═════ Dataset entries

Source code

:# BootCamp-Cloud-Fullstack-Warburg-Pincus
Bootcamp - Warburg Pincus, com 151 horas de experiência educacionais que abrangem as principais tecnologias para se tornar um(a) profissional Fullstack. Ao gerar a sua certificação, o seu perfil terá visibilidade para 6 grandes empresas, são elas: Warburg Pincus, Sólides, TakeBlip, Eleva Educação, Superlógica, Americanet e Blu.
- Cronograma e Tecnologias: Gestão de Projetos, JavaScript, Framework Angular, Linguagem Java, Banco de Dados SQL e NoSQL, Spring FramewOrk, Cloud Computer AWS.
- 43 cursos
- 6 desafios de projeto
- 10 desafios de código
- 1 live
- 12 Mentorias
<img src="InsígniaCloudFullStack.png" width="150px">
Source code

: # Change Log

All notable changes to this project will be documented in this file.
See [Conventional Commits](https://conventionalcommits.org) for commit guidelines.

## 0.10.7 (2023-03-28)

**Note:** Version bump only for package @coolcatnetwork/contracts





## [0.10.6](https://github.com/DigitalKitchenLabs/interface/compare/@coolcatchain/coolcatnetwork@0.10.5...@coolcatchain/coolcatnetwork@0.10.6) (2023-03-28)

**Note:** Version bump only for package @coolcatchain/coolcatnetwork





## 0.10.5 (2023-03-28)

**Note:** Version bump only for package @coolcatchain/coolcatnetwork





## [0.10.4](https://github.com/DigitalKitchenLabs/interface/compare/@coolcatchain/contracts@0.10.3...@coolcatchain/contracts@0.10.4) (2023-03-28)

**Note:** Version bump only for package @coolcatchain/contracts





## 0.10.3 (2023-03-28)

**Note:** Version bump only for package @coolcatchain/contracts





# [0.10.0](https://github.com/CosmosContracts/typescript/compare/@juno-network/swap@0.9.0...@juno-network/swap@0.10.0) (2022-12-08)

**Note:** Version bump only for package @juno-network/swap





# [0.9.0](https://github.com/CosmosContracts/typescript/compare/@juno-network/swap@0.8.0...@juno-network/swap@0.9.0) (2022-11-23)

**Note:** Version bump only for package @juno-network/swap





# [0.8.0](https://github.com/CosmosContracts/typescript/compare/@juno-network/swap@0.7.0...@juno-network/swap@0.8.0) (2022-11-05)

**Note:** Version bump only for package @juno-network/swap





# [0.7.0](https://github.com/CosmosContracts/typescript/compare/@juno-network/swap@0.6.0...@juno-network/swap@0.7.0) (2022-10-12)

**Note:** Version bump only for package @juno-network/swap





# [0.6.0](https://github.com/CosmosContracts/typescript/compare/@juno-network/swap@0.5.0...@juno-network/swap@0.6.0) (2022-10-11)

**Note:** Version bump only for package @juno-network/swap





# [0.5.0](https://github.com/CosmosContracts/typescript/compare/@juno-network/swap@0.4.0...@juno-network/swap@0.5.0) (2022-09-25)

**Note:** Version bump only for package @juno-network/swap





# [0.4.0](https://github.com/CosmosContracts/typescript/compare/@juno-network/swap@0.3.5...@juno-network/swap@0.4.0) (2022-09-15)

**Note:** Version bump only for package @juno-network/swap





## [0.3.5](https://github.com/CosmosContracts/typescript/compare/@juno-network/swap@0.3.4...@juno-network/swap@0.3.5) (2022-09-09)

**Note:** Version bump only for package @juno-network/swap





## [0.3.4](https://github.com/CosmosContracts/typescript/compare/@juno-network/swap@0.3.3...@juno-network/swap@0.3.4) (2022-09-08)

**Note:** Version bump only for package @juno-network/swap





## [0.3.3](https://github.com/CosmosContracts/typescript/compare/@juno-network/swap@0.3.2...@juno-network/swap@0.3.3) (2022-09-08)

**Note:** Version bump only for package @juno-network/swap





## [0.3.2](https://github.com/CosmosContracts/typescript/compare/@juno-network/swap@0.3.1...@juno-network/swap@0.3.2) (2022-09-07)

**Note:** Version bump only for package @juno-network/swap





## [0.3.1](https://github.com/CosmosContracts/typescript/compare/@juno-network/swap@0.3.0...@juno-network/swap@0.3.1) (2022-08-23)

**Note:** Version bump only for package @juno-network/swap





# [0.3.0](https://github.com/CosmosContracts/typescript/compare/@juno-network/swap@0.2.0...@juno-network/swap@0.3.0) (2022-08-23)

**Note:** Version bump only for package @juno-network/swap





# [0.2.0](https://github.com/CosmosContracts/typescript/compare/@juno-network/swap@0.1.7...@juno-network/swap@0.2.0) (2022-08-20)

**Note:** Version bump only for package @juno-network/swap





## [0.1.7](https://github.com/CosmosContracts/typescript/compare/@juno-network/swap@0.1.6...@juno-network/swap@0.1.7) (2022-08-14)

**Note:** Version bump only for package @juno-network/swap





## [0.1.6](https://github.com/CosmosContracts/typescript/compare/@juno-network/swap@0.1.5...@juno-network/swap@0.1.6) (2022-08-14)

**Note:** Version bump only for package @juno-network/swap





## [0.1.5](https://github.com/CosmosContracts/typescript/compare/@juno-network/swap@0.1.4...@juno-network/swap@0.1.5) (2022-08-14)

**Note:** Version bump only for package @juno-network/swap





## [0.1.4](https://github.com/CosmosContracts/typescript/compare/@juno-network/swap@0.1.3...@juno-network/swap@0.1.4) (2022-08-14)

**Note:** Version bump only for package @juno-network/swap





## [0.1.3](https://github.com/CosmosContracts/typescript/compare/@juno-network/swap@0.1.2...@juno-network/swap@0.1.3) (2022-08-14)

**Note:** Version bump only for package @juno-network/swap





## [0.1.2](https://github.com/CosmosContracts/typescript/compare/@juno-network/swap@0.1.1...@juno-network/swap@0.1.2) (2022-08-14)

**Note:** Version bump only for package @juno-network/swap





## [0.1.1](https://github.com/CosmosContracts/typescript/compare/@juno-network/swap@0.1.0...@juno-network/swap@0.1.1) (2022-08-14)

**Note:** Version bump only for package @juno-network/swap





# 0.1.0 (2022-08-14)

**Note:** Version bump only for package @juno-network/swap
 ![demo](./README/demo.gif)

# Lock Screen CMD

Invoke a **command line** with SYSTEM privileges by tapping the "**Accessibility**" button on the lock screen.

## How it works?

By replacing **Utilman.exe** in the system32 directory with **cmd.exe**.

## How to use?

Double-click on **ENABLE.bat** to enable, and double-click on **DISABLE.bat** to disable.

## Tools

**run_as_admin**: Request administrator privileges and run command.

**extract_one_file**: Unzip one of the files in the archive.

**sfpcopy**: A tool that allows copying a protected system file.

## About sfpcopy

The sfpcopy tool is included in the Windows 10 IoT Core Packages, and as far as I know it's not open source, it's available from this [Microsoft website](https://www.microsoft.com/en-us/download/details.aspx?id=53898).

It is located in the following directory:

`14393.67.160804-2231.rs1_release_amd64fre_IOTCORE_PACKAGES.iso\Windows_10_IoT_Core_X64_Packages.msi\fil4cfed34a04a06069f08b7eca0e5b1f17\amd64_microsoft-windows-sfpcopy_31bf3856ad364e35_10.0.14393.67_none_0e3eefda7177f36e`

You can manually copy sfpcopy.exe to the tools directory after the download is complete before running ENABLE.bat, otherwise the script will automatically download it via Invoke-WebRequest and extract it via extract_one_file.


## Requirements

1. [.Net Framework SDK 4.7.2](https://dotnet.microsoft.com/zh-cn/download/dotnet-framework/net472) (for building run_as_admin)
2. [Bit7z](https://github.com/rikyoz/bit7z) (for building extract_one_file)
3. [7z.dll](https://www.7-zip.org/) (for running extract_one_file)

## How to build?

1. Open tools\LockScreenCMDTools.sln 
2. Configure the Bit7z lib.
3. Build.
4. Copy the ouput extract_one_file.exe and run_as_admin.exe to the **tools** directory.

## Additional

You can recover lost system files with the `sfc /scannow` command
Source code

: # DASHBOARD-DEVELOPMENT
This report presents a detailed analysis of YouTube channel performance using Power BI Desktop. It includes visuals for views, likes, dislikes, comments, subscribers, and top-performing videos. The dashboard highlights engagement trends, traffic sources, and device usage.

══════════

Activity
Filter the listing above down to the lines that contain the word "building".

Worked solution
1. [.Net Framework SDK 4.7.2](https://dotnet.microsoft.com/zh-cn/download/dotnet-framework/net472) (for building run_as_admin)
2. [Bit7z](https://github.com/rikyoz/bit7z) (for building extract_one_file)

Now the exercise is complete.